EXERCISE INSTRUCTIONS:
All entries must come back exactly as given, with no pictures in the copy.

DATA EXCERPTS:
[Start of section]
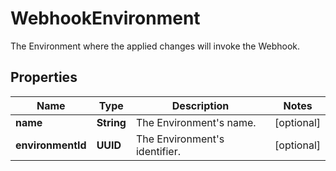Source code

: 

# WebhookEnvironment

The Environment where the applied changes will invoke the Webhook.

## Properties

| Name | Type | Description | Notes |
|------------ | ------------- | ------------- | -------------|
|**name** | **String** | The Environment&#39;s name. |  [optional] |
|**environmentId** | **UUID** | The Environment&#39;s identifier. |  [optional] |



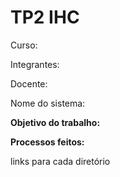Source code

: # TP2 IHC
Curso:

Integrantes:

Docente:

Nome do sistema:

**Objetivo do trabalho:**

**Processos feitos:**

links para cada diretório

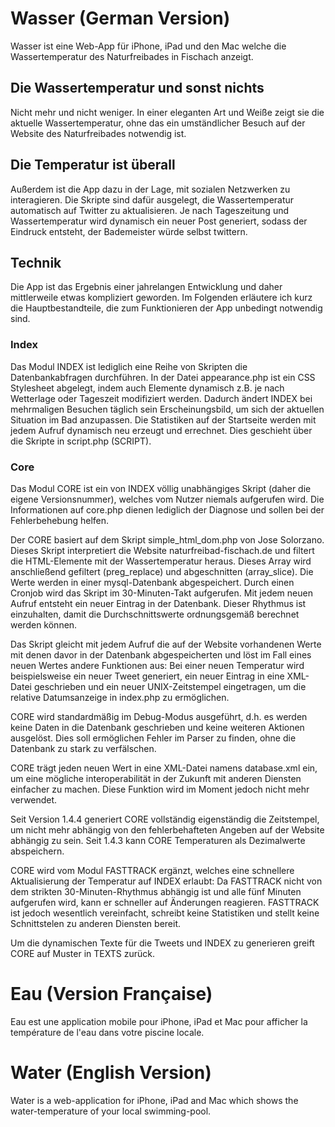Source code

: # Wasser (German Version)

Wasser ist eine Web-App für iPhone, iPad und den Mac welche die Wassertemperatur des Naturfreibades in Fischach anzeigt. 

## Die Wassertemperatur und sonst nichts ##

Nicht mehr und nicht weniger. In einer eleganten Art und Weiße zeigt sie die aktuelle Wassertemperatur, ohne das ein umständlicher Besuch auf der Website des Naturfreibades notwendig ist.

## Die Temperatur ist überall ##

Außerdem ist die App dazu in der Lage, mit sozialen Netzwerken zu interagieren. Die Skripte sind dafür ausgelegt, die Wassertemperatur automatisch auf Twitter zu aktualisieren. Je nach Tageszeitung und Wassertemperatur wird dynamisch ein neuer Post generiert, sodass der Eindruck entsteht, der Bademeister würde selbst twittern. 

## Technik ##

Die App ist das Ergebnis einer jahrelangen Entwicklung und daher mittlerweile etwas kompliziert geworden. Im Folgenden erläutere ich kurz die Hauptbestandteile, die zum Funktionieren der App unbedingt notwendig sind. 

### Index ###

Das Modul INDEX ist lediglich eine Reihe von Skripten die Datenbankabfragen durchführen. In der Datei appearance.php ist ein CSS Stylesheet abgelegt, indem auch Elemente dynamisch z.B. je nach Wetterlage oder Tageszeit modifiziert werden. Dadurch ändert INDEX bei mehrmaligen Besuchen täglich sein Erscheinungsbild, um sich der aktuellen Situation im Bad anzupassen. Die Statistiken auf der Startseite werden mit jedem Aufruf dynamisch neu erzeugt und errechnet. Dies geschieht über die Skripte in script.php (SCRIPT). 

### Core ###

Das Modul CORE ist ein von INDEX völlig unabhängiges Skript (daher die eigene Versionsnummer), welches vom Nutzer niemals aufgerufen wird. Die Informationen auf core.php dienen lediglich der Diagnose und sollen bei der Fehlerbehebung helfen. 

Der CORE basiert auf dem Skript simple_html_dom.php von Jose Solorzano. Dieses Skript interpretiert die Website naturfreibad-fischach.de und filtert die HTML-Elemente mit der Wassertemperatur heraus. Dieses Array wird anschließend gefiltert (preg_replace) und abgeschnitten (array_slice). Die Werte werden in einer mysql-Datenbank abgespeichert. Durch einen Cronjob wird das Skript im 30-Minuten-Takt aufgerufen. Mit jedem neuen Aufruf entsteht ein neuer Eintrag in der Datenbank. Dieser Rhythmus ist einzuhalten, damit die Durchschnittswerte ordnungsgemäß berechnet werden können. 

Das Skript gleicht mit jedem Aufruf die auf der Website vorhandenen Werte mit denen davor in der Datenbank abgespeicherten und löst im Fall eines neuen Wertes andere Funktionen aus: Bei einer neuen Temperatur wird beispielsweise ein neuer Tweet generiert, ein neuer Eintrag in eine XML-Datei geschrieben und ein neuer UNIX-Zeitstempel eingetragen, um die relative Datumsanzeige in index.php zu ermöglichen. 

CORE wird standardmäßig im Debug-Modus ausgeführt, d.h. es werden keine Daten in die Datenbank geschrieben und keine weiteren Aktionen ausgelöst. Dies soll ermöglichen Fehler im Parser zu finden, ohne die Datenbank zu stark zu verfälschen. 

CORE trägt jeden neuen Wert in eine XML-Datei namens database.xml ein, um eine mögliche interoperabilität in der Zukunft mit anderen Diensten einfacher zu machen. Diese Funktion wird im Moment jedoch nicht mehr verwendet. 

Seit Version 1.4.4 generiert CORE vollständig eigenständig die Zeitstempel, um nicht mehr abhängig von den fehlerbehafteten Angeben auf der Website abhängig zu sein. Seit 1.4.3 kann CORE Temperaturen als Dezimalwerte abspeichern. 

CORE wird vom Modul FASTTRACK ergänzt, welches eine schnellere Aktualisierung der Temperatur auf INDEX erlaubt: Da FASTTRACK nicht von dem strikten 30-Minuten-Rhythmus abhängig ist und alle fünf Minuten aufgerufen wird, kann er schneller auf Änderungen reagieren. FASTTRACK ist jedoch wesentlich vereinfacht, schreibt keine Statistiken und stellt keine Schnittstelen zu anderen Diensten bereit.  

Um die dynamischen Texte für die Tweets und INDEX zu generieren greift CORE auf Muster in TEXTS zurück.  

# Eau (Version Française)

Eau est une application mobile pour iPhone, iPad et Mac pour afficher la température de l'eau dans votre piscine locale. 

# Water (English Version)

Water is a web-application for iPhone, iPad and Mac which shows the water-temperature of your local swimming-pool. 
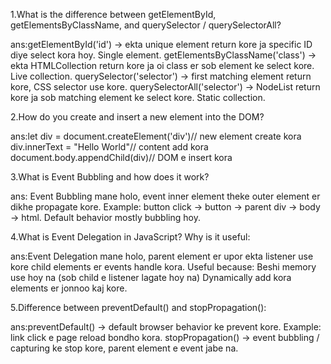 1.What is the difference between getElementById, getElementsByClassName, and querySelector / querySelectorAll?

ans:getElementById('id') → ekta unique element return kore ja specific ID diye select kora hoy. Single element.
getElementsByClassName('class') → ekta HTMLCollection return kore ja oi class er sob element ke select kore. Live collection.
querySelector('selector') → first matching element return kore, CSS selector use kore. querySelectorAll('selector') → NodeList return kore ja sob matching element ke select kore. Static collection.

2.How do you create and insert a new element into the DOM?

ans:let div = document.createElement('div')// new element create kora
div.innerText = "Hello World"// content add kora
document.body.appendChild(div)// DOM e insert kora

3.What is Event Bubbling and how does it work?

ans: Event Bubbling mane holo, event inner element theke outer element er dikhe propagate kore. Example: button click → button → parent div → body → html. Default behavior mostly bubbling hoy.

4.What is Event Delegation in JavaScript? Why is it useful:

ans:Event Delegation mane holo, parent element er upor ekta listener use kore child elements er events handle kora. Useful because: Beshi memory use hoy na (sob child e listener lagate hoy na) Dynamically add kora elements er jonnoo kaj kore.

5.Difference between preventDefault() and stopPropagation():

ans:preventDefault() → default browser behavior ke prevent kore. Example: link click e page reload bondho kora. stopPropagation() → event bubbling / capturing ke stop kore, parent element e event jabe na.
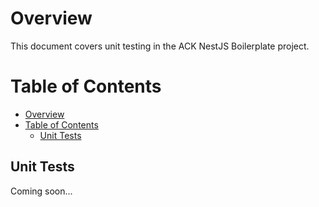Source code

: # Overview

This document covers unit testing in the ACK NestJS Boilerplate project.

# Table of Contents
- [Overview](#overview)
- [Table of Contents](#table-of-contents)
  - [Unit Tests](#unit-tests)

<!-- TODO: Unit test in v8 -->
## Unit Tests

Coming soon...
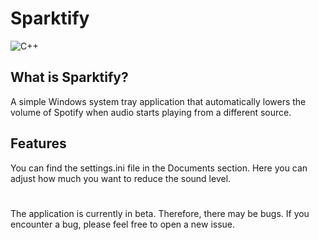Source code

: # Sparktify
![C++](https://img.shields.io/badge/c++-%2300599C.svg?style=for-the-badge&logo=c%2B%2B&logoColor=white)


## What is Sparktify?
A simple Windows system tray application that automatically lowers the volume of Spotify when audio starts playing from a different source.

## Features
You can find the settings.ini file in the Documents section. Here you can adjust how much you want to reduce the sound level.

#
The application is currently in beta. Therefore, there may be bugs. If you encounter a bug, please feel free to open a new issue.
[End of section]
WRITTEN RESPONSE:
Source code

: 

# WebhookEnvironment

The Environment where the applied changes will invoke the Webhook.

## Properties

| Name | Type | Description | Notes |
|------------ | ------------- | ------------- | -------------|
|**name** | **String** | The Environment&#39;s name. |  [optional] |
|**environmentId** | **UUID** | The Environment&#39;s identifier. |  [optional] |



Source code

: # TP2 IHC
Curso:

Integrantes:

Docente:

Nome do sistema:

**Objetivo do trabalho:**

**Processos feitos:**

links para cada diretório

Source code

: # Wasser (German Version)

Wasser ist eine Web-App für iPhone, iPad und den Mac welche die Wassertemperatur des Naturfreibades in Fischach anzeigt. 

## Die Wassertemperatur und sonst nichts ##

Nicht mehr und nicht weniger. In einer eleganten Art und Weiße zeigt sie die aktuelle Wassertemperatur, ohne das ein umständlicher Besuch auf der Website des Naturfreibades notwendig ist.

## Die Temperatur ist überall ##

Außerdem ist die App dazu in der Lage, mit sozialen Netzwerken zu interagieren. Die Skripte sind dafür ausgelegt, die Wassertemperatur automatisch auf Twitter zu aktualisieren. Je nach Tageszeitung und Wassertemperatur wird dynamisch ein neuer Post generiert, sodass der Eindruck entsteht, der Bademeister würde selbst twittern. 

## Technik ##

Die App ist das Ergebnis einer jahrelangen Entwicklung und daher mittlerweile etwas kompliziert geworden. Im Folgenden erläutere ich kurz die Hauptbestandteile, die zum Funktionieren der App unbedingt notwendig sind. 

### Index ###

Das Modul INDEX ist lediglich eine Reihe von Skripten die Datenbankabfragen durchführen. In der Datei appearance.php ist ein CSS Stylesheet abgelegt, indem auch Elemente dynamisch z.B. je nach Wetterlage oder Tageszeit modifiziert werden. Dadurch ändert INDEX bei mehrmaligen Besuchen täglich sein Erscheinungsbild, um sich der aktuellen Situation im Bad anzupassen. Die Statistiken auf der Startseite werden mit jedem Aufruf dynamisch neu erzeugt und errechnet. Dies geschieht über die Skripte in script.php (SCRIPT). 

### Core ###

Das Modul CORE ist ein von INDEX völlig unabhängiges Skript (daher die eigene Versionsnummer), welches vom Nutzer niemals aufgerufen wird. Die Informationen auf core.php dienen lediglich der Diagnose und sollen bei der Fehlerbehebung helfen. 

Der CORE basiert auf dem Skript simple_html_dom.php von Jose Solorzano. Dieses Skript interpretiert die Website naturfreibad-fischach.de und filtert die HTML-Elemente mit der Wassertemperatur heraus. Dieses Array wird anschließend gefiltert (preg_replace) und abgeschnitten (array_slice). Die Werte werden in einer mysql-Datenbank abgespeichert. Durch einen Cronjob wird das Skript im 30-Minuten-Takt aufgerufen. Mit jedem neuen Aufruf entsteht ein neuer Eintrag in der Datenbank. Dieser Rhythmus ist einzuhalten, damit die Durchschnittswerte ordnungsgemäß berechnet werden können. 

Das Skript gleicht mit jedem Aufruf die auf der Website vorhandenen Werte mit denen davor in der Datenbank abgespeicherten und löst im Fall eines neuen Wertes andere Funktionen aus: Bei einer neuen Temperatur wird beispielsweise ein neuer Tweet generiert, ein neuer Eintrag in eine XML-Datei geschrieben und ein neuer UNIX-Zeitstempel eingetragen, um die relative Datumsanzeige in index.php zu ermöglichen. 

CORE wird standardmäßig im Debug-Modus ausgeführt, d.h. es werden keine Daten in die Datenbank geschrieben und keine weiteren Aktionen ausgelöst. Dies soll ermöglichen Fehler im Parser zu finden, ohne die Datenbank zu stark zu verfälschen. 

CORE trägt jeden neuen Wert in eine XML-Datei namens database.xml ein, um eine mögliche interoperabilität in der Zukunft mit anderen Diensten einfacher zu machen. Diese Funktion wird im Moment jedoch nicht mehr verwendet. 

Seit Version 1.4.4 generiert CORE vollständig eigenständig die Zeitstempel, um nicht mehr abhängig von den fehlerbehafteten Angeben auf der Website abhängig zu sein. Seit 1.4.3 kann CORE Temperaturen als Dezimalwerte abspeichern. 

CORE wird vom Modul FASTTRACK ergänzt, welches eine schnellere Aktualisierung der Temperatur auf INDEX erlaubt: Da FASTTRACK nicht von dem strikten 30-Minuten-Rhythmus abhängig ist und alle fünf Minuten aufgerufen wird, kann er schneller auf Änderungen reagieren. FASTTRACK ist jedoch wesentlich vereinfacht, schreibt keine Statistiken und stellt keine Schnittstelen zu anderen Diensten bereit.  

Um die dynamischen Texte für die Tweets und INDEX zu generieren greift CORE auf Muster in TEXTS zurück.  

# Eau (Version Française)

Eau est une application mobile pour iPhone, iPad et Mac pour afficher la température de l'eau dans votre piscine locale. 

# Water (English Version)

Water is a web-application for iPhone, iPad and Mac which shows the water-temperature of your local swimming-pool. 
 1.What is the difference between getElementById, getElementsByClassName, and querySelector / querySelectorAll?

ans:getElementById('id') → ekta unique element return kore ja specific ID diye select kora hoy. Single element.
getElementsByClassName('class') → ekta HTMLCollection return kore ja oi class er sob element ke select kore. Live collection.
querySelector('selector') → first matching element return kore, CSS selector use kore. querySelectorAll('selector') → NodeList return kore ja sob matching element ke select kore. Static collection.

2.How do you create and insert a new element into the DOM?

ans:let div = document.createElement('div')// new element create kora
div.innerText = "Hello World"// content add kora
document.body.appendChild(div)// DOM e insert kora

3.What is Event Bubbling and how does it work?

ans: Event Bubbling mane holo, event inner element theke outer element er dikhe propagate kore. Example: button click → button → parent div → body → html. Default behavior mostly bubbling hoy.

4.What is Event Delegation in JavaScript? Why is it useful:

ans:Event Delegation mane holo, parent element er upor ekta listener use kore child elements er events handle kora. Useful because: Beshi memory use hoy na (sob child e listener lagate hoy na) Dynamically add kora elements er jonnoo kaj kore.

5.Difference between preventDefault() and stopPropagation():

ans:preventDefault() → default browser behavior ke prevent kore. Example: link click e page reload bondho kora. stopPropagation() → event bubbling / capturing ke stop kore, parent element e event jabe na.
Source code

: # Overview

This document covers unit testing in the ACK NestJS Boilerplate project.

# Table of Contents
- [Overview](#overview)
- [Table of Contents](#table-of-contents)
  - [Unit Tests](#unit-tests)

<!-- TODO: Unit test in v8 -->
## Unit Tests

Coming soon...
Source code

: # Sparktify
![C++](https://img.shields.io/badge/c++-%2300599C.svg?style=for-the-badge&logo=c%2B%2B&logoColor=white)


## What is Sparktify?
A simple Windows system tray application that automatically lowers the volume of Spotify when audio starts playing from a different source.

## Features
You can find the settings.ini file in the Documents section. Here you can adjust how much you want to reduce the sound level.

#
The application is currently in beta. Therefore, there may be bugs. If you encounter a bug, please feel free to open a new issue.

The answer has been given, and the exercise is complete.